Thanks to the quad-core neural network engine in Apple Watch Series 9, a number of machine learning tasks can be run more efficiently locally on Apple Watch. Siri can perform them on the device side, without an internet connection, so they’re more responsive, and can process and answer questions about a user’s health data locally. For example, in addition to features like weather and timers, you can ask Siri on Apple Watch Series 9 how you slept the day before, what your heart rate was, and more. Apple Watch Series 9 also supports the “two-finger double-tap” gesture, which allows you to use it to perform key actions on the current screen of your Apple Watch, such as answering a call, turning on a timer, and displaying a smart stack. This gesture can be used to perform key actions on the current screen of the Apple Watch, such as answering a call, turning on a timer, displaying Smart Stacks, and more. watchOS 10’s Smart Stacks widget feature also utilizes machine learning to automatically suggest which widget is currently at the top of the stack. Every time you turn the digital crown on the dial, you’ll see the most up-to-date information, such as upcoming meeting schedules, songs currently playing, and more.

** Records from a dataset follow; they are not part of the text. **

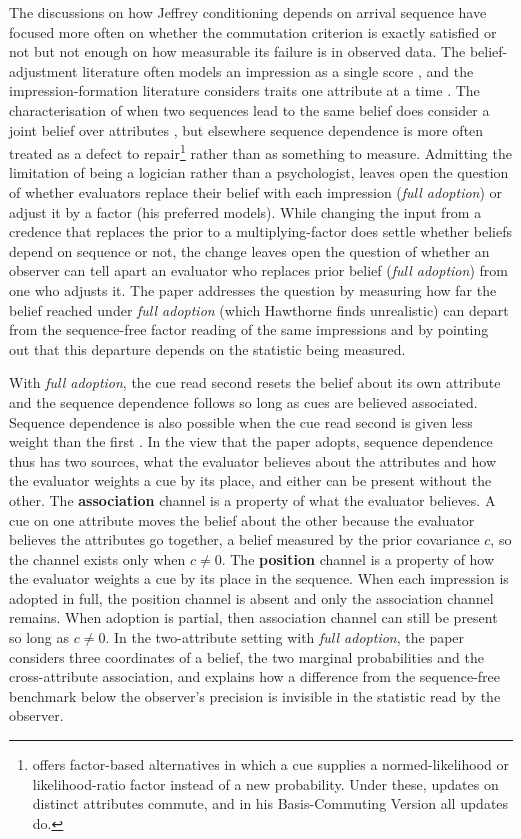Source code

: \documentclass[a4paper,fleqn]{cas-sc}
\theoremstyle{remark}
\theoremstyle{definition}
\begin{document}
The discussions on how Jeffrey conditioning \citep{Jeffrey1983} depends on arrival sequence have focused more often on whether the commutation criterion is exactly satisfied or not but not enough on how measurable its failure is in observed data. The belief-adjustment literature often models an impression as a single score \citep{HogarthEinhorn1992}, and the impression-formation literature considers traits one attribute at a time \citep{Asch1946}. The characterisation of when two sequences lead to the same belief does consider a joint belief over attributes \citep{DiaconisZabell1982}, but elsewhere sequence dependence is more often treated as a defect to repair\footnote{\citet{Hawthorne2004} offers factor-based alternatives in which a cue supplies a normed-likelihood or likelihood-ratio factor instead of a new probability. Under these, updates on distinct attributes commute, and in his Basis-Commuting Version all updates do.} rather than as something to measure. Admitting the limitation of being a logician rather than a psychologist, \citet{Hawthorne2004} leaves open the question of whether evaluators replace their belief with each impression (\emph{full adoption})
or adjust it by a factor (his preferred models). While changing the input from a credence that replaces the prior to a multiplying-factor does settle whether beliefs depend on sequence or not, the change leaves open the question of whether an observer can tell apart an evaluator who replaces prior belief (\emph{full adoption}) from one who adjusts it. The paper addresses the question by measuring how far the belief reached under \emph{full adoption} (which Hawthorne finds unrealistic) can depart from the sequence-free factor reading of the same impressions and by pointing out that this departure depends on the statistic being measured.

With \emph{full adoption}, the cue read second resets the belief about its own attribute and the sequence dependence follows so long as cues are believed associated. Sequence dependence is also possible when the cue read second is given less weight than the first \citep{HogarthEinhorn1992}. In the view that the paper adopts, sequence dependence thus has two sources, what the evaluator believes about the attributes and how the evaluator weights a cue by its place, and either can be present without the other. The \textbf{association} channel is a property of what the evaluator believes. A cue on one attribute moves the belief about the other because the evaluator believes the attributes go together, a belief
measured by the prior covariance $c$, so the channel exists only when $c\neq0$. The \textbf{position} channel is a property of how the evaluator weights a cue by its place in the sequence. When each impression is adopted
in full, the position channel is absent and only the association channel remains. When adoption is partial, then association channel can still be present so long as $ c \neq 0 $. In the two-attribute setting with \emph{full adoption}, the paper considers three coordinates of a belief, the two marginal probabilities and the cross-attribute association, and explains how a
difference from the sequence-free benchmark below the observer's precision is invisible in the statistic read by the observer.
\end{document}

Sports and Health: Exercise Detection, Sleep Monitoring

In addition to system-related functions, Apple Watch’s sports and health functions are also inseparable from the participation of intelligent technology. When it comes to sports and health-related functions, Apple often refers to related model training. For example, the sleep stage function of watchOS 9 refers to clinical studies on the sleep stages of different populations and utilizes machine learning on the device side to achieve this. However, it is puzzling that the sleep tracking feature on Apple Watch does not seem to automatically monitor whether the user falls asleep or not, but is turned on by the sleep timer feature, which allows the user to only be informed of the sleep stages during the sleep focus mode; naps, and sleep after the alarm is turned off will not continue to be tracked.

Safety Features

There are also safety features on iPhone and Apple Watch, such as Apple Watch’s fall detection (available on Apple Watch SE, Apple Watch Series 4, or newer, which I triggered the last time I was at the ice rink), which is also based on studying and analyzing the processes involved and forming machine learning models.

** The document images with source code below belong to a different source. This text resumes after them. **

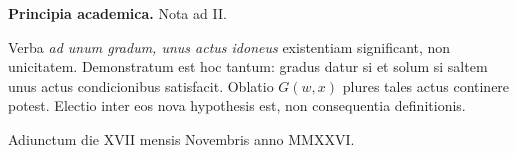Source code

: \documentclass[11pt,a4paper]{article}
\begin{document}
\noindent\textbf{Principia academica.} Nota ad II.

\medskip
Verba \emph{ad unum gradum, unus actus idoneus} existentiam significant, non unicitatem.
Demonstratum est hoc tantum: gradus datur si et solum si saltem unus actus condicionibus satisfacit.
Oblatio \(G(w,x)\) plures tales actus continere potest.
Electio inter eos nova hypothesis est, non consequentia definitionis.

\medskip
\noindent\textnormal{Adiunctum die XVII mensis Novembris anno MMXXVI.}
\end{document}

There are also a number of assistive features on Apple devices that help people with certain perceptual or functional impairments make better use of modern technology, such as the familiar magnifying glass, VoiceOver screen reader, and AirPods hearing aids. Some of these accessibility features also involve Apple devices’ neural network engines and device-side intelligence, such as creating a personal voice, voice recognition, and more.

Personal Voice is an accessibility feature that analyzes 150 recordings of user phrases to create a synthesized voice on the device side of iPhone or iPad that fits the individual’s voice. Users can have the system read aloud in simulated voices during FaceTime calls, phone calls, augmentative communication apps, and face-to-face conversations, currently in English.

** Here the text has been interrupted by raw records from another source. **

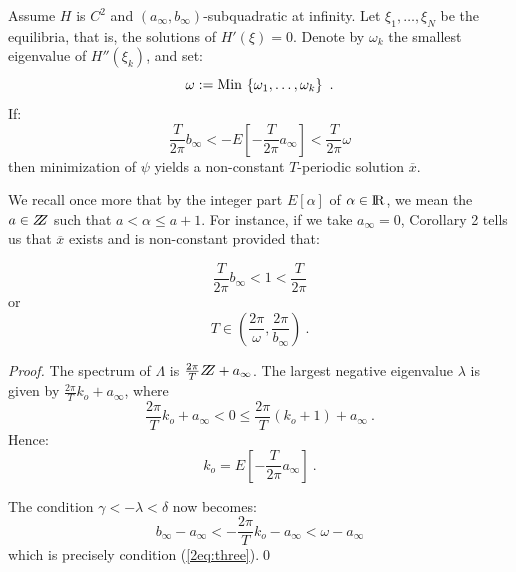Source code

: \documentclass{llncs}
\begin{document}
%
\begin{corollary}
Assume $H$ is $C^{2}$ and
$\left(a_{\infty},b_{\infty}\right)$-subquadratic at infinity. Let
$\xi_{1},\allowbreak\dots,\allowbreak\xi_{N}$  be the
equilibria, that is, the solutions of $H' (\xi ) = 0$.
Denote by $\omega_{k}$
the smallest eigenvalue of $H'' \left(\xi_{k}\right)$, and set:
\begin{equation}
  \omega : = {\rm Min\,} \left\{\omega_{1},\dots,\omega_{k}\right\}\ .
\end{equation}
If:
\begin{equation}
  \frac{T}{2\pi} b_{\infty} <
  - E \left[- \frac{T}{2\pi}a_{\infty}\right] <
  \frac{T}{2\pi}\omega
  \label{2eq:three}
\end{equation}
then minimization of $\psi$ yields a non-constant $T$-periodic solution
$\overline{x}$.
\end{corollary}
%

We recall once more that by the integer part $E [\alpha ]$ of
$\alpha \in {\rm I\!R}$, we mean the $a\in \bbbz$
such that $a< \alpha \le a+1$. For instance,
if we take $a_{\infty} = 0$, Corollary 2 tells
us that $\overline{x}$ exists and is
non-constant provided that:

\begin{equation}
  \frac{T}{2\pi} b_{\infty} < 1 < \frac{T}{2\pi}
\end{equation}
or
\begin{equation}
  T\in \left(\frac{2\pi}{\omega},\frac{2\pi}{b_{\infty}}\right)\ .
  \label{2eq:four}
\end{equation}

%
\begin{proof}
The spectrum of $\Lambda$ is $\frac{2\pi}{T} \bbbz +a_{\infty}$. The
largest negative eigenvalue $\lambda$ is given by
$\frac{2\pi}{T}k_{o} +a_{\infty}$,
where
\begin{equation}
  \frac{2\pi}{T}k_{o} + a_{\infty} < 0
  \le \frac{2\pi}{T} (k_{o} +1) + a_{\infty}\ .
\end{equation}
Hence:
\begin{equation}
  k_{o} = E \left[- \frac{T}{2\pi} a_{\infty}\right] \ .
\end{equation}

The condition $\gamma < -\lambda < \delta$ now becomes:
\begin{equation}
  b_{\infty} - a_{\infty} <
  - \frac{2\pi}{T} k_{o} -a_{\infty} < \omega -a_{\infty}
\end{equation}
which is precisely condition (\ref{2eq:three}).\qed
\end{proof}
%
\end{document}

SoundAnalysis, a framework introduced at WWDC, has built-in categorization data for more than 300 sound categories that developers can call directly into their apps, and the system will recognize the sound through the microphone. In iOS, based on this framework, Apple has added sound recognition to the Accessibility feature, which recognizes sounds in the environment, such as doorbells, sirens, and cat and dog barks, and learns specific categories of sound – which is helpful for the hearing impaired. Rumors have been swirling lately about Apple’s possible collaboration with OpenAI and others, WWDC’s focus on improving the AI capabilities of Apple’s platforms, and more. I’ve also been thinking about where Apple is going with this generative AI trend.

From this article, we see that Apple has a deep foundation in machine learning research and applications. However, now that the larger LLM models seem to be so complex that it is impossible to process them directly on the device, will it still be able to stick to its values of “device-side intelligence”? And how will it bring more powerful AI tools to its software platform? Perhaps we’ll have to wait until WWDC 2024 on June 10th to find out.